Until now, the mechanism that causes living cells to malfunction in the presence of buckyballs has been misunderstood, according to the creators of perhaps the world's most accurate computer model for living-cell membranes. These scientists now claim to have attained an understanding of the probable mechanism for how buckyballs can invade cells and cause a wide variety of damage. (Buckyballs--tiny nanoparticles officially called carbon-60 since they are composed of just 60 carbon atoms--are also called Buckminsterfullerenes, or just fullerenes, for the likeness of their atomic lattice to the geodesic dome invented by Buckminster Fuller.)
"Buckyballs are extremely insoluble, in any solvent, so they tend to stick together into clumps of a few hundred--which is too large to move through a cell membrane without damaging it," said the leader of the research group, Professor Peter Tieleman, who performed the work with post-doctoral fellow Luca Monticelli, both at the University of Calgary.
Because of the size of these buckyball clumps, scientists had hypothesized that the mechanism of brain damage in fish was rips in cell membranes as they forced their way through it. Buckyballs can cross the blood-brain barrier, so they could potentially enter through the skin, penetrate blood cells, travel to the brain and clump together. Unfortunately, it is very difficult to perform cellular-level experiments with buckyballs, according to this University of Calgary team. In lieu of experiments, Tieleman's group programmed a simulation so accurate that it could confirm the hypothesis that buckyballs damaged cell walls.
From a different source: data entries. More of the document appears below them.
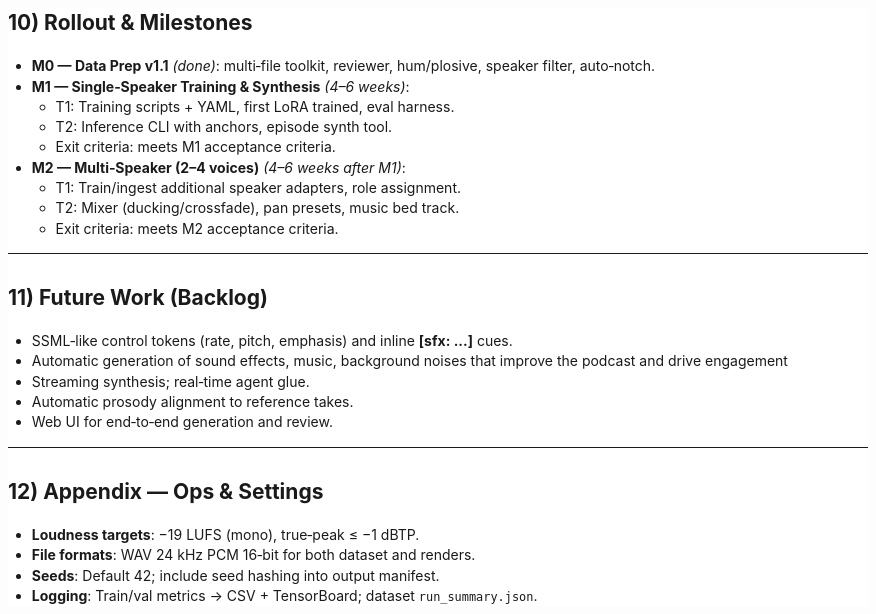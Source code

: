 ## 10) Rollout & Milestones

* **M0 — Data Prep v1.1** *(done)*: multi‑file toolkit, reviewer, hum/plosive, speaker filter, auto‑notch.
* **M1 — Single‑Speaker Training & Synthesis** *(4–6 weeks)*:
  * T1: Training scripts + YAML, first LoRA trained, eval harness.
  * T2: Inference CLI with anchors, episode synth tool.
  * Exit criteria: meets M1 acceptance criteria.
* **M2 — Multi‑Speaker (2–4 voices)** *(4–6 weeks after M1)*:
  * T1: Train/ingest additional speaker adapters, role assignment.
  * T2: Mixer (ducking/crossfade), pan presets, music bed track.
  * Exit criteria: meets M2 acceptance criteria.

---

## 11) Future Work (Backlog)

* SSML‑like control tokens (rate, pitch, emphasis) and inline **[sfx: ...]** cues.
* Automatic generation of sound effects, music, background noises that improve the podcast and drive engagement
* Streaming synthesis; real‑time agent glue.
* Automatic prosody alignment to reference takes.
* Web UI for end‑to‑end generation and review.

---

## 12) Appendix — Ops & Settings

* **Loudness targets**: −19 LUFS (mono), true‑peak ≤ −1 dBTP.
* **File formats**: WAV 24 kHz PCM 16‑bit for both dataset and renders.
* **Seeds**: Default 42; include seed hashing into output manifest.
* **Logging**: Train/val metrics → CSV + TensorBoard; dataset `run_summary.json`.
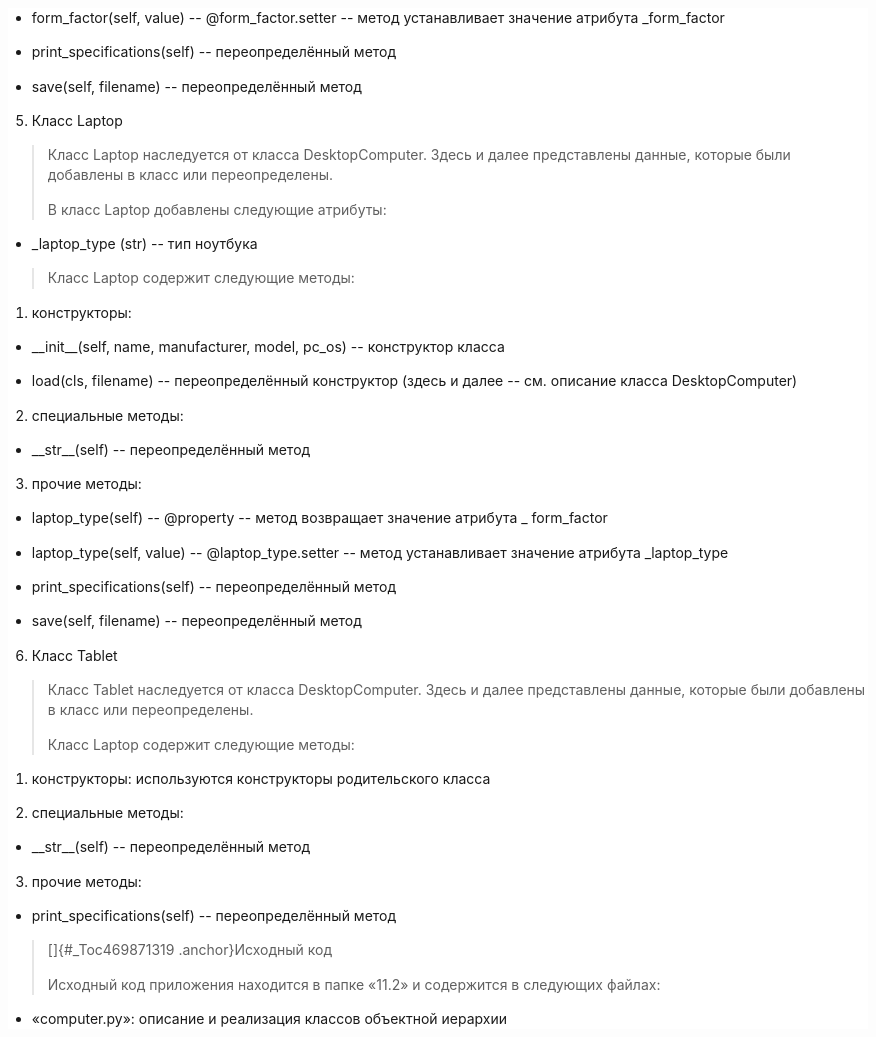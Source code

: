 -   form\_factor(self, value) -- \@form\_factor.setter -- метод устанавливает значение атрибута \_form\_factor

-   print\_specifications(self) -- переопределённый метод

-   save(self, filename) -- переопределённый метод

5.  Класс Laptop

> Класс Laptop наследуется от класса DesktopComputer. Здесь и далее представлены данные, которые были добавлены в класс или переопределены.
>
> В класс Laptop добавлены следующие атрибуты:

-   \_laptop\_type (str) -- тип ноутбука

> Класс Laptop содержит следующие методы:

1)  конструкторы:

-   \_\_init\_\_(self, name, manufacturer, model, pc\_os) -- конструктор класса

-   load(cls, filename) -- переопределённый конструктор (здесь и далее -- см. описание класса DesktopComputer)

2)  специальные методы:

-   \_\_str\_\_(self) -- переопределённый метод

3)  прочие методы:

-   laptop\_type(self) -- \@property -- метод возвращает значение атрибута \_ form\_factor

-   laptop\_type(self, value) -- \@laptop\_type.setter -- метод устанавливает значение атрибута \_laptop\_type

-   print\_specifications(self) -- переопределённый метод

-   save(self, filename) -- переопределённый метод

6.  Класс Tablet

> Класс Tablet наследуется от класса DesktopComputer. Здесь и далее представлены данные, которые были добавлены в класс или переопределены.
>
> Класс Laptop содержит следующие методы:

1)  конструкторы: используются конструкторы родительского класса

2)  специальные методы:

-   \_\_str\_\_(self) -- переопределённый метод

3)  прочие методы:

-   print\_specifications(self) -- переопределённый метод

> []{#_Toc469871319 .anchor}Исходный код
>
> Исходный код приложения находится в папке «11.2» и содержится в следующих файлах:

-   «computer.py»: описание и реализация классов объектной иерархии
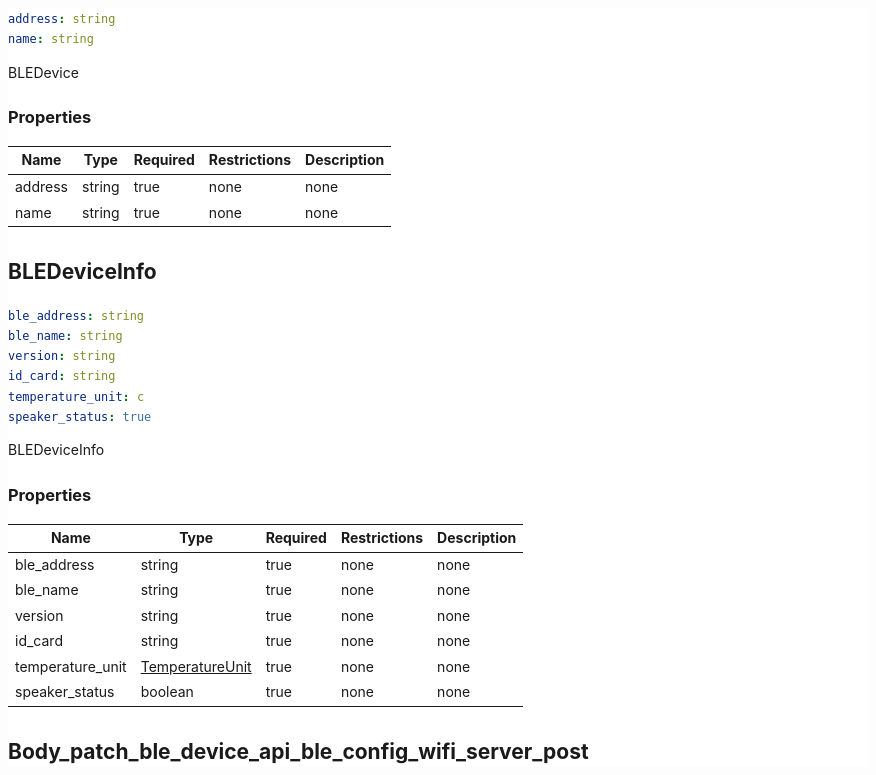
 ```yaml
address: string
name: string

```

BLEDevice

### Properties

|Name|Type|Required|Restrictions|Description|
|---|---|---|---|---|
|address|string|true|none|none|
|name|string|true|none|none|

<h2 id="tocS_BLEDeviceInfo">BLEDeviceInfo</h2>

<a id="schemabledeviceinfo"></a>
<a id="schema_BLEDeviceInfo"></a>
<a id="tocSbledeviceinfo"></a>
<a id="tocsbledeviceinfo"></a>

```yaml
ble_address: string
ble_name: string
version: string
id_card: string
temperature_unit: c
speaker_status: true

```

BLEDeviceInfo

### Properties

|Name|Type|Required|Restrictions|Description|
|---|---|---|---|---|
|ble_address|string|true|none|none|
|ble_name|string|true|none|none|
|version|string|true|none|none|
|id_card|string|true|none|none|
|temperature_unit|[TemperatureUnit](#schematemperatureunit)|true|none|none|
|speaker_status|boolean|true|none|none|

<h2 id="tocS_Body_patch_ble_device_api_ble_config_wifi_server_post">Body_patch_ble_device_api_ble_config_wifi_server_post</h2>

<a id="schemabody_patch_ble_device_api_ble_config_wifi_server_post"></a>
<a id="schema_Body_patch_ble_device_api_ble_config_wifi_server_post"></a>
<a id="tocSbody_patch_ble_device_api_ble_config_wifi_server_post"></a>
<a id="tocsbody_patch_ble_device_api_ble_config_wifi_server_post"></a>
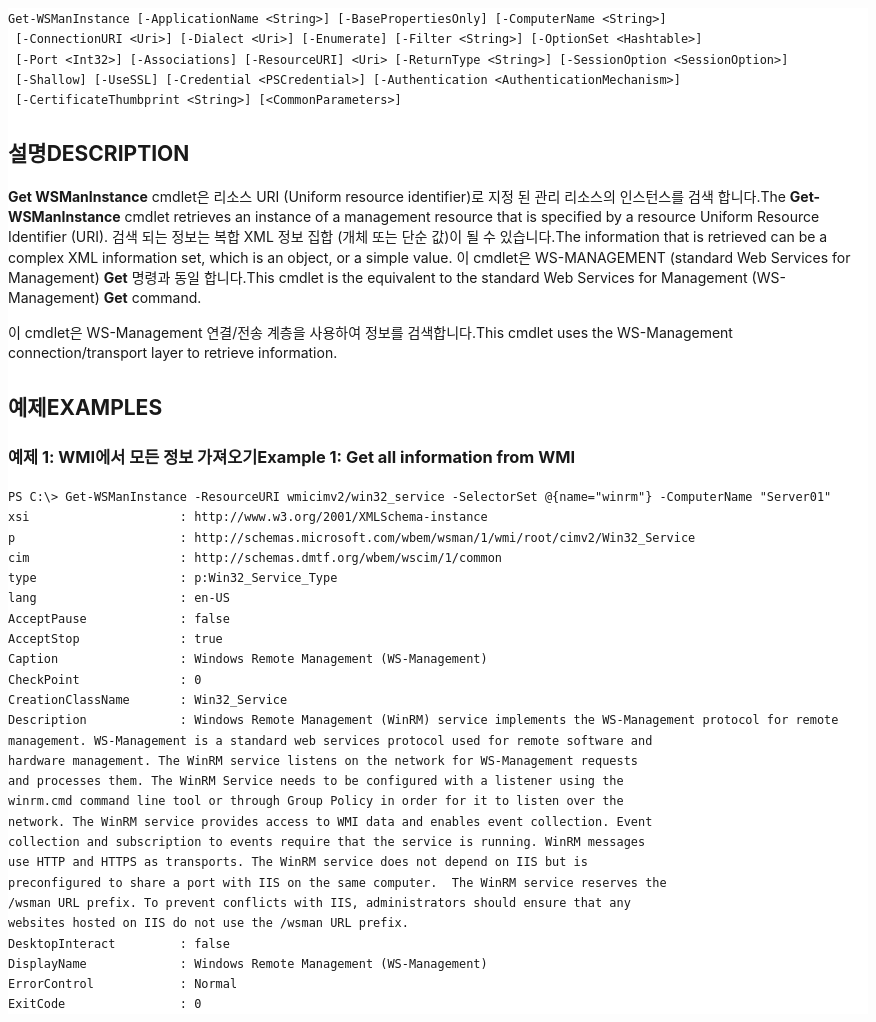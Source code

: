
 ```
Get-WSManInstance [-ApplicationName <String>] [-BasePropertiesOnly] [-ComputerName <String>]
 [-ConnectionURI <Uri>] [-Dialect <Uri>] [-Enumerate] [-Filter <String>] [-OptionSet <Hashtable>]
 [-Port <Int32>] [-Associations] [-ResourceURI] <Uri> [-ReturnType <String>] [-SessionOption <SessionOption>]
 [-Shallow] [-UseSSL] [-Credential <PSCredential>] [-Authentication <AuthenticationMechanism>]
 [-CertificateThumbprint <String>] [<CommonParameters>]
```

## <span data-ttu-id="6e1e7-109">설명</span><span class="sxs-lookup"><span data-stu-id="6e1e7-109">DESCRIPTION</span></span>
<span data-ttu-id="6e1e7-110">**Get WSManInstance** cmdlet은 리소스 URI (Uniform resource identifier)로 지정 된 관리 리소스의 인스턴스를 검색 합니다.</span><span class="sxs-lookup"><span data-stu-id="6e1e7-110">The **Get-WSManInstance** cmdlet retrieves an instance of a management resource that is specified by a resource Uniform Resource Identifier (URI).</span></span>
<span data-ttu-id="6e1e7-111">검색 되는 정보는 복합 XML 정보 집합 (개체 또는 단순 값)이 될 수 있습니다.</span><span class="sxs-lookup"><span data-stu-id="6e1e7-111">The information that is retrieved can be a complex XML information set, which is an object, or a simple value.</span></span>
<span data-ttu-id="6e1e7-112">이 cmdlet은 WS-MANAGEMENT (standard Web Services for Management) **Get** 명령과 동일 합니다.</span><span class="sxs-lookup"><span data-stu-id="6e1e7-112">This cmdlet is the equivalent to the standard Web Services for Management (WS-Management) **Get** command.</span></span>

<span data-ttu-id="6e1e7-113">이 cmdlet은 WS-Management 연결/전송 계층을 사용하여 정보를 검색합니다.</span><span class="sxs-lookup"><span data-stu-id="6e1e7-113">This cmdlet uses the WS-Management connection/transport layer to retrieve information.</span></span>

## <span data-ttu-id="6e1e7-114">예제</span><span class="sxs-lookup"><span data-stu-id="6e1e7-114">EXAMPLES</span></span>

### <span data-ttu-id="6e1e7-115">예제 1: WMI에서 모든 정보 가져오기</span><span class="sxs-lookup"><span data-stu-id="6e1e7-115">Example 1: Get all information from WMI</span></span>

```
PS C:\> Get-WSManInstance -ResourceURI wmicimv2/win32_service -SelectorSet @{name="winrm"} -ComputerName "Server01"
xsi                     : http://www.w3.org/2001/XMLSchema-instance
p                       : http://schemas.microsoft.com/wbem/wsman/1/wmi/root/cimv2/Win32_Service
cim                     : http://schemas.dmtf.org/wbem/wscim/1/common
type                    : p:Win32_Service_Type
lang                    : en-US
AcceptPause             : false
AcceptStop              : true
Caption                 : Windows Remote Management (WS-Management)
CheckPoint              : 0
CreationClassName       : Win32_Service
Description             : Windows Remote Management (WinRM) service implements the WS-Management protocol for remote
management. WS-Management is a standard web services protocol used for remote software and
hardware management. The WinRM service listens on the network for WS-Management requests
and processes them. The WinRM Service needs to be configured with a listener using the
winrm.cmd command line tool or through Group Policy in order for it to listen over the
network. The WinRM service provides access to WMI data and enables event collection. Event
collection and subscription to events require that the service is running. WinRM messages
use HTTP and HTTPS as transports. The WinRM service does not depend on IIS but is
preconfigured to share a port with IIS on the same computer.  The WinRM service reserves the
/wsman URL prefix. To prevent conflicts with IIS, administrators should ensure that any
websites hosted on IIS do not use the /wsman URL prefix.
DesktopInteract         : false
DisplayName             : Windows Remote Management (WS-Management)
ErrorControl            : Normal
ExitCode                : 0
```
To create a simulation detailed enough, it took the combined power of Canada's fastest grid-supercomputer, the WestGrid--a high performance computing (HPC) grid that spans Western Canada connecting resources at 14 institutions for large-scale simulations and scientific visualization. Fully simulating the cell membrane in the presence of buckyballs took several months on more than 1,000 processors spanning three computer centers on the WestGrid. The computer model was developed in cooperation with the University of Groningen (The Netherlands).